By-and-by it happened that the flower-garden was given over to the charge of the girl. It was natural that she, who had never seen other flower-beds than these, should, aided by the home-recollections of her mother, imagine far prettier,—that she should dare suggest to Sandy, until his patience and his skill were exhausted,—that the final good result should have come about in a moment when no one looked for it,—he giving up his task with vexation, she accepting it with humility, and both working together thereafter, the most helpful of friends.
It required not many seasons for Elizabeth to prove her skill and diligence in the culture of this garden-ground,—not many for the transformation of square, awkward beds into a mass of bloom. How did those flowers delight the generous heart! With what particular splendor shone the house of Montier through all the summer season! The ladies now began to think about bouquets, and knew where they could find them. From this same blessed nook the Governor’s table was daily supplied with its most beautiful ornament. Men tenderly disposed smiled on the young face that from under the broad-brimmed garden-hat smiled back on them. Some deemed her fairer than the flowers she cared for.

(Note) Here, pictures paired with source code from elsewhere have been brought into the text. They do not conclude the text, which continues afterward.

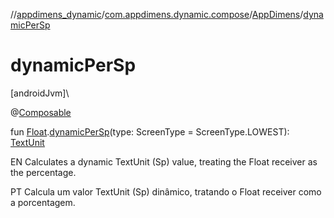 //[appdimens_dynamic](../../../README.md)/[com.appdimens.dynamic.compose](../README.md)/[AppDimens](README.md)/[dynamicPerSp](dynamic-per-sp.md)

# dynamicPerSp

[androidJvm]\

@[Composable](https://developer.android.com/reference/kotlin/androidx/compose/runtime/Composable.html)

fun [Float](https://kotlinlang.org/api/core/kotlin-stdlib/kotlin/-float/index.html).[dynamicPerSp](dynamic-per-sp.md)(type: ScreenType = ScreenType.LOWEST): [TextUnit](https://developer.android.com/reference/kotlin/androidx/compose/ui/unit/TextUnit.html)

EN Calculates a dynamic TextUnit (Sp) value, treating the Float receiver as the percentage.

PT Calcula um valor TextUnit (Sp) dinâmico, tratando o Float receiver como a porcentagem. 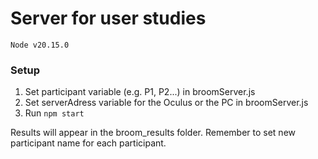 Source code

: # Server for user studies

`Node v20.15.0`

### Setup

1. Set participant variable (e.g. P1, P2...) in broomServer.js
2. Set serverAdress variable for the Oculus or the PC in broomServer.js
3. Run `npm start`

Results will appear in the broom_results folder.
Remember to set new participant name for each participant.
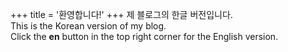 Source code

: +++
title = '환영합니다!'
+++
제 블로그의 한글 버전입니다.  
This is the Korean version of my blog.  
Click the **en** button in the top right corner for the English version. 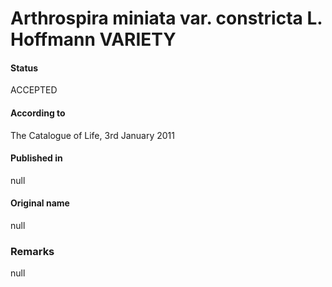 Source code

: # Arthrospira miniata var. constricta L. Hoffmann VARIETY

#### Status
ACCEPTED

#### According to
The Catalogue of Life, 3rd January 2011

#### Published in
null

#### Original name
null

### Remarks
null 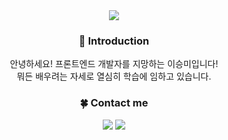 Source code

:<div align=center>
<img src="https://capsule-render.vercel.app/api?type=waving&color=timeGradient&text=Welcome%20to%20seungmileee's%20Github&animation=twinkling&fontSize=35&fontAlignY=40&fontAlign=65&height=275" />
  
 <h3>🙌 Introduction </h3>
 안녕하세요! 프론트엔드 개발자를 지망하는 이승미입니다! </br>
 뭐든 배우려는 자세로 열심히 학습에 임하고 있습니다.
  
  <h3>🍀 Contact me</h3>
 <a href="mailto:dltmdal0928@gmail.com"><img src="https://img.shields.io/badge/Gmail-EA4335?style=for-the-badge&logo=Gmail&logoColor=white&link=mailto:dltmdal0928@gmail.com""></a>
 <a href="https://velog.io/@dltmdal0928"><img src="http://img.shields.io/badge/Velog-20c997?style=for-the-badge&logo=Velog&logoColor=white&link=https://velog.io/@dltmdal0928"/></a>
</p>

  

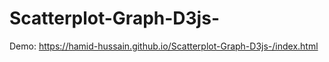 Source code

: # Scatterplot-Graph-D3js-

Demo: https://hamid-hussain.github.io/Scatterplot-Graph-D3js-/index.html
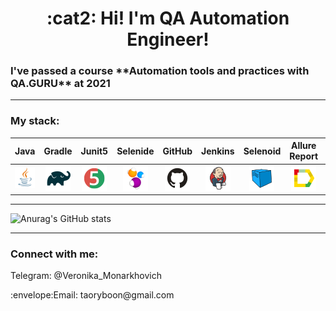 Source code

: <h1 align="center">:cat2: Hi! 
I'm QA Automation Engineer!</h1>
<h3 align="left">I've passed a course **Automation tools and practices with QA.GURU** at 2021


___
<h3 align="left">My stack:</h3>

|  Java  | Gradle | Junit5 | Selenide | GitHub | Jenkins | Selenoid | Allure Report | Allure TestOps |   Jira   | Telegram |
|:-------:|:-------:|:-------:|:-------:|:-------:|:-------:|:-------:|:-------:|:-------:|:-------:|:-------:|
| ![Image alt](https://github.com/VeronikaMonarkhovich/VeronikaMonarkhovich/blob/master/logo/Java.png) | <img src="logo/Gradle.png" width="40" height="40"> | <img src="logo/JUnit5.png" width="40" height="40"> | <img src="logo/Selenide.png" width="40" height="40"> | <img src="logo/Github.png" width="40" height="40"> | <img src="logo/Jenkins.png" width="40" height="40"> | <img src="logo/Selenoid.png" width="40" height="40"> | <img src="logo/Allure_Report.png" width="40" height="40"> | <img src="logo/AllureTestOps.png" width="40" height="40"> | <img src="logo/Jira.png" width="40" height="40"> | <img src="logo/Telegram.png" width="40" height="40"> |

___


<!-- [![Anurag's GitHub stats](https://github-readme-stats.vercel.app/api?username=VeronikaMonarkhovich)](https://github.com/anuraghazra/github-readme-stats) 
material-palenight
blueberry
tokyonight
cobalt
-->


![Anurag's GitHub stats](https://github-readme-stats.vercel.app/api?username=VeronikaMonarkhovich&show_icons=true&theme=tokyonight)
<!--
**VeronikaMonarkhovich/VeronikaMonarkhovich** is a ✨ _special_ ✨ repository because its `README.md` (this file) appears on your GitHub profile.

Here are some ideas to get you started:

- 🔭 I’m currently working on ...
- 🌱 I’m currently learning ...
- 👯 I’m looking to collaborate on ...
- 🤔 I’m looking for help with ...
- 💬 Ask me about ...
- 📫 How to reach me: ...
- 😄 Pronouns: ...
- ⚡ Fun fact: ...
-->
---
<h3 align="left">Connect with me:</h3>
<p img src="logo/Telegram.png" width="20" height="20">Telegram: @Veronika_Monarkhovich
</p>
<p align="left">:envelope:Email: taoryboon@gmail.com 
</p>
</h3>
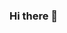 ### Hi there 👋

<!--
**generatoroperatordestroyer1/generatoroperatordestroyer1** is a ✨ _special_ ✨ repository because its `README.md` (this file) appears on your GitHub profile.

Here are some ideas to get you started:

- 🔭 I’m currently working on ... Monoceros 
- 🌱 I’m currently learning ... Cosmos
- 👯 I’m looking to collaborate on ... On My Project 
- 🤔 I’m looking for help with ... Funding 
- 💬 Ask me about ...
- 📫 How to reach me: ... generatoroperatordestroyer1@gmail.com
- 😄 Pronouns: ...
- ⚡ Fun fact: ... I'm From Monoceros 
-->

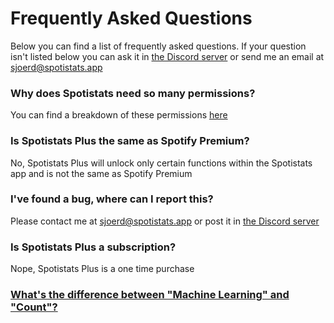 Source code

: # Frequently Asked Questions

Below you can find a list of frequently asked questions. If your question isn't listed below you can ask it in [the Discord server](https://spotistats.app/discord) or send me an email at [sjoerd@spotistats.app](mailto:sjoerd@spotistats.app)

### Why does Spotistats need so many permissions?

You can find a breakdown of these permissions [here](/permissions)

### Is Spotistats Plus the same as Spotify Premium?

No, Spotistats Plus will unlock only certain functions within the Spotistats app and is not the same as Spotify Premium

### I've found a bug, where can I report this?

Please contact me at [sjoerd@spotistats.app](mailto:sjoerd@spotistats.app) or post it in [the Discord server](https://spotistats.app/discord)

### Is Spotistats Plus a subscription?

Nope, Spotistats Plus is a one time purchase

### [What's the difference between "Machine Learning" and "Count"?](/difference-between-machine-learning-and-count)
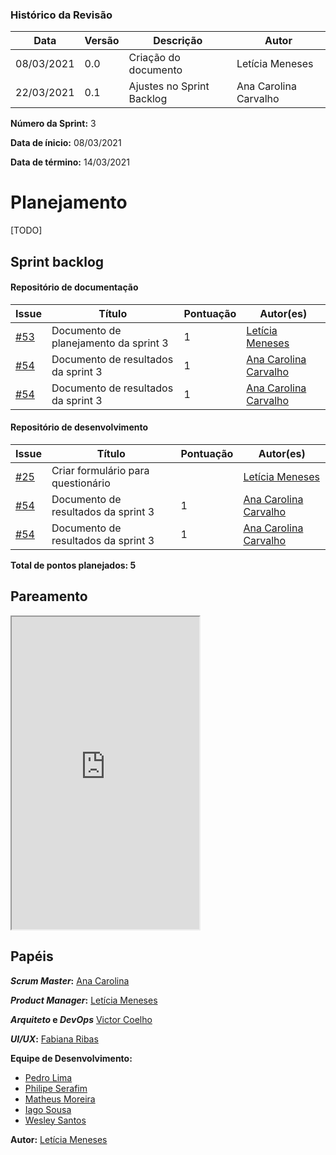 ### Histórico da Revisão
| Data | Versão | Descrição | Autor |
|---|---|---|---|
| 08/03/2021| 0.0 |Criação do documento | Letícia Meneses |
| 22/03/2021| 0.1 |Ajustes no Sprint Backlog | Ana Carolina Carvalho |


**Número da Sprint:** 3

**Data de ínicio:** 08/03/2021

**Data de término:** 14/03/2021

# **Planejamento**
[TODO]

## Sprint backlog

#### Repositório de documentação

| Issue | Título | Pontuação | Autor(es) |
|---|---|---|---|
|[#53](https://github.com/fga-eps-mds/2020.2-violeta-documentacao/issues/53)| Documento de planejamento da sprint 3 | 1 | [Letícia Meneses](https://github.com/mbslet) |
|[#54](https://github.com/fga-eps-mds/2020.2-violeta-documentacao/issues/54)| Documento de resultados da sprint 3 | 1 | [Ana Carolina Carvalho](https://github.com/anacarolcs) |
|[#54](https://github.com/fga-eps-mds/2020.2-violeta-documentacao/issues/54)| Documento de resultados da sprint 3 | 1 | [Ana Carolina Carvalho](https://github.com/anacarolcs) |

#### Repositório de desenvolvimento

| Issue | Título | Pontuação | Autor(es) |
|---|---|---|---|
|[#25](https://github.com/fga-eps-mds/2020.2-violeta-desenvolvimento/issues/25)| Criar formulário para questionário |  | [Letícia Meneses](https://github.com/mbslet) |
|[#54](https://github.com/fga-eps-mds/2020.2-violeta-documentacao/issues/54)| Documento de resultados da sprint 3 | 1 | [Ana Carolina Carvalho](https://github.com/anacarolcs) |
|[#54](https://github.com/fga-eps-mds/2020.2-violeta-documentacao/issues/54)| Documento de resultados da sprint 3 | 1 | [Ana Carolina Carvalho](https://github.com/anacarolcs) |

<b>Total de pontos planejados: 5</b>

## Pareamento

<iframe weidth="100%" height="500" src="https://docs.google.com/spreadsheets/d/e/2PACX-1vSUvF3lwINiA2gmoZeLfAFfI-sgInnqEVf4oq7nkh3joRHfGQgwIc63ij0wCB5oJzGtZirY3eT-hLjK/pubhtml?gid=1221651040&amp;single=true&amp;widget=true&amp;headers=false"></iframe>


## Papéis

**_Scrum Master_:** [Ana Carolina](https://github.com/anacarolcs)

**_Product Manager_:** [Letícia Meneses](https://github.com/mbslet)

**_Arquiteto_ e _DevOps_** [Victor Coelho](https://github.com/victorhdcoelho)

**_UI/UX_:** [Fabiana Ribas](https://github.com/FabianaRibas)

**Equipe de Desenvolvimento:**

- [Pedro Lima](https://github.com/pedrolimass)
- [Philipe Serafim](https://github.com/philipeserafim)
- [Matheus Moreira](https://github.com/mateus-lm)
- [Iago Sousa](https://github.com/iasousa)
- [Wesley Santos](https://github.com/wesleysantos00)

**Autor:** [Letícia Meneses](https://github.com/mbslet)

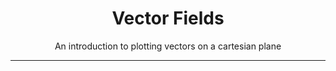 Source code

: <div align="center">
    <h1>Vector Fields</h1>
    <p>An introduction to plotting vectors on a cartesian plane</p>
</div>
<hr/>

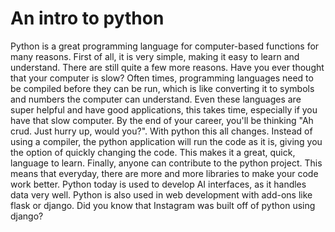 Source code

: # An intro to python
Python is a great programming language for computer-based functions for many reasons. First of all, it is very simple, making it easy to learn and understand. There are still quite a few more reasons. Have you ever thought that your computer is slow? Often times, programming languages need to be compiled before they can be run, which is like converting it to symbols and numbers the computer can understand. Even these languages are super helpful and have good applications, this takes time, especially if you have that slow computer. By the end of your career, you'll be thinking "Ah crud. Just hurry up, would you?". With python this all changes. Instead of using a compiler, the python application will run the code as it is, giving you the option of quickly changing the code. This makes it a great, quick, language to learn. Finally, anyone can contribute to the python project. This means that everyday, there are more and more libraries to make your code work better. Python today is used to develop AI interfaces, as it handles data very well. Python is also used in web development with add-ons like flask or django. Did you know that Instagram was built off of python using django?

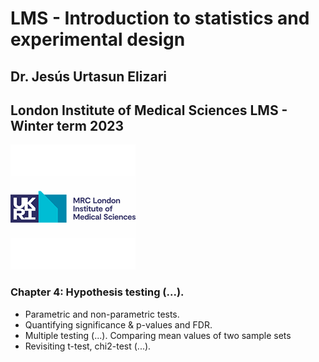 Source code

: # LMS - Introduction to statistics and experimental design

## Dr. Jesús Urtasun Elizari

## London Institute of Medical Sciences LMS - Winter term 2023

<img src="/readme_figures/lms_logo.png">

### Chapter 4: Hypothesis testing (...).

- Parametric and non-parametric tests.
- Quantifying significance & p-values and FDR.
- Multiple testing (...). Comparing mean values of two sample sets
- Revisiting t-test, chi2-test (...). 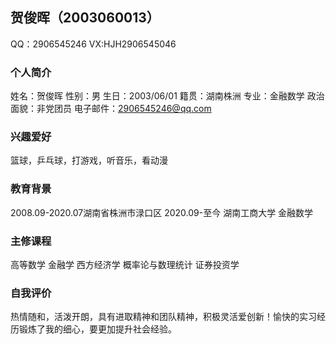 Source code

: ## 贺俊晖（2003060013）

QQ：2906545246  VX:HJH2906545046

### 个人简介
姓名：贺俊晖
性别：男
生日：2003/06/01
籍贯：湖南株洲
专业：金融数学
政治面貌：非党团员
电子邮件：2906545246@qq.com

### 兴趣爱好
篮球，乒乓球，打游戏，听音乐，看动漫

### 教育背景
2008.09-2020.07湖南省株洲市渌口区
2020.09-至今 湖南工商大学 金融数学

### 主修课程
高等数学  金融学  西方经济学
概率论与数理统计 证券投资学

### 自我评价
热情随和，活泼开朗，具有进取精神和团队精神，积极灵活爱创新！愉快的实习经历锻炼了我的细心，要更加提升社会经验。
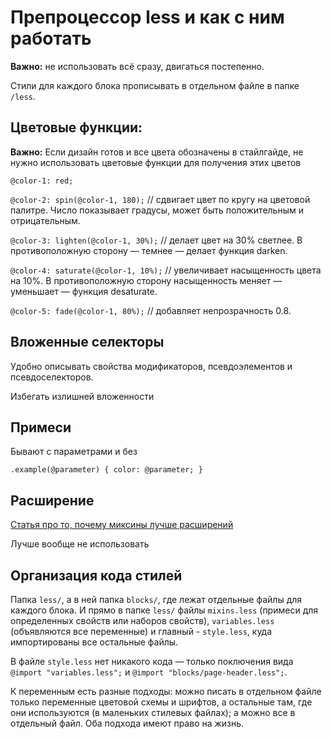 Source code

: # Препроцессор less и как с ним работать</h1>

**Важно:** не использовать всё сразу, двигаться постепенно.

Стили для каждого блока прописывать в отдельном файле в папке `/less`.

## Цветовые функции:

**Важно:** Если дизайн готов и все цвета обозначены в стайлгайде, не нужно использовать цветовые функции для получения этих цветов

`@color-1: red;`

`@color-2: spin(@color-1, 180);` // сдвигает цвет по кругу на цветовой палитре. Число показывает градусы, может быть положительным и отрицательным.

`@color-3: lighten(@color-1, 30%);` // делает цвет на 30% светлее. В противоположную сторону — темнее — делает функция darken.

`@color-4: saturate(@color-1, 10%);` // увеличивает насыщенность цвета на 10%. В противоположную сторону насыщенность меняет — уменьшает — функция desaturate.

`@color-5: fade(@color-1, 80%);` // добавляет непрозрачность 0.8.

## Вложенные селекторы

Удобно описывать свойства модификаторов, псевдоэлементов и псевдоселекторов.

Избегать излишней вложенности

## Примеси

Бывают с параметрами и без

`.example(@parameter) {
	color: @parameter;
}`

## Расширение

[Статья про то, почему миксины лучше расширений](https://csswizardry.com/2016/02/mixins-better-for-performance/)

Лучше вообще не использовать

## Организация кода стилей

Папка `less/`, а в ней папка `blocks/`, где лежат отдельные файлы для каждого блока. И прямо в папке `less/` файлы `mixins.less` (примеси для определенных свойств или наборов свойств), `variables.less` (объявляются все переменные) и главный - `style.less`, куда импортированы все остальные файлы.

В файле `style.less` нет никакого кода — только поключения вида `@import "variables.less";` и `@import "blocks/page-header.less";`.

К переменным есть разные подходы: можно писать в отдельном файле только переменные цветовой схемы и шрифтов, а остальные там, где они используются (в маленьких стилевых файлах); а можно все в отдельный файл. Оба подхода имеют право на жизнь.



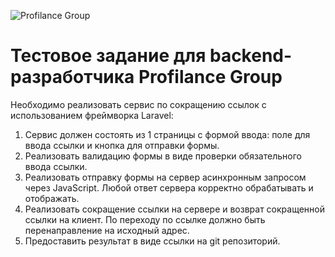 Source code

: ![Profilance Group](https://static.tildacdn.com/tild3638-3338-4136-b038-313132306438/Group_640.svg "Profilance Group")

# Тестовое задание для backend-разработчика Profilance Group

Необходимо реализовать сервис по сокращению ссылок с использованием фреймворка Laravel:

1. Сервис должен состоять из 1 страницы с формой ввода: поле для ввода ссылки и кнопка для отправки формы.
2. Реализовать валидацию формы в виде проверки обязательного ввода ссылки.
3. Реализовать отправку формы на сервер асинхронным запросом через JavaScript. Любой ответ сервера корректно обрабатывать и отображать.
4. Реализовать сокращение ссылки на сервере и возврат сокращенной ссылки на клиент. По переходу по ссылке должно быть перенаправление на исходный адрес.
5. Предоставить результат в виде ссылки на git репозиторий.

One day in the spring of the year that brought her thirteenth birthday, Elizabeth ran down through the morning mist, and plucked the first spring flower. She stayed but to gather the beauty whose budding she had long watched; no one must rob her mother of this gift.
She carried off the prize before the gaze of one who had also hailed it in the bleak, drear dawn. This was not the gardener;—and there was neither man, woman, nor child in sight, during the swift run;—no freeman; but a prisoner in an upper room of the prison. Through its grated window, the only one on that side of the building, he had that morning for the first time looked upon the island which had held him long a prisoner.
Since daybreak he had stood before the window. The evening before, the stone had been rolled away from the door of his sepulchre,—not by an angel, neither by force of the resistless Life-spirit within, shall it be said? Who knows that it was not by an angel? who shall aver it was not by the resistless Life? At least, he was here,—brought from the cell he had occupied these five years,—brought from the arms of Death. His window below had looked on a dead stone-wall; this break in the massive masonry gave heaven and earth to him.
The first ray of daylight saw him dragging his feeble body to the window. He did not remove from that post till the rain was over,—nor then, except for a moment. As the clouds rose from the sea, he watched them. How strange was the aspect of all things! Thus, while he had lived and not beheld, these trees had waved, these waters rolled, these clouds gathered,—grass had grown, and flowers unfolded; for he saw the scarlet bloom before Elizabeth plucked it. And all this while he had lived like a dead man, unaware! Not so; but now he remembered not the days, when, conscious of all this life, he had deathly despair in his heart, and stones alone for friends.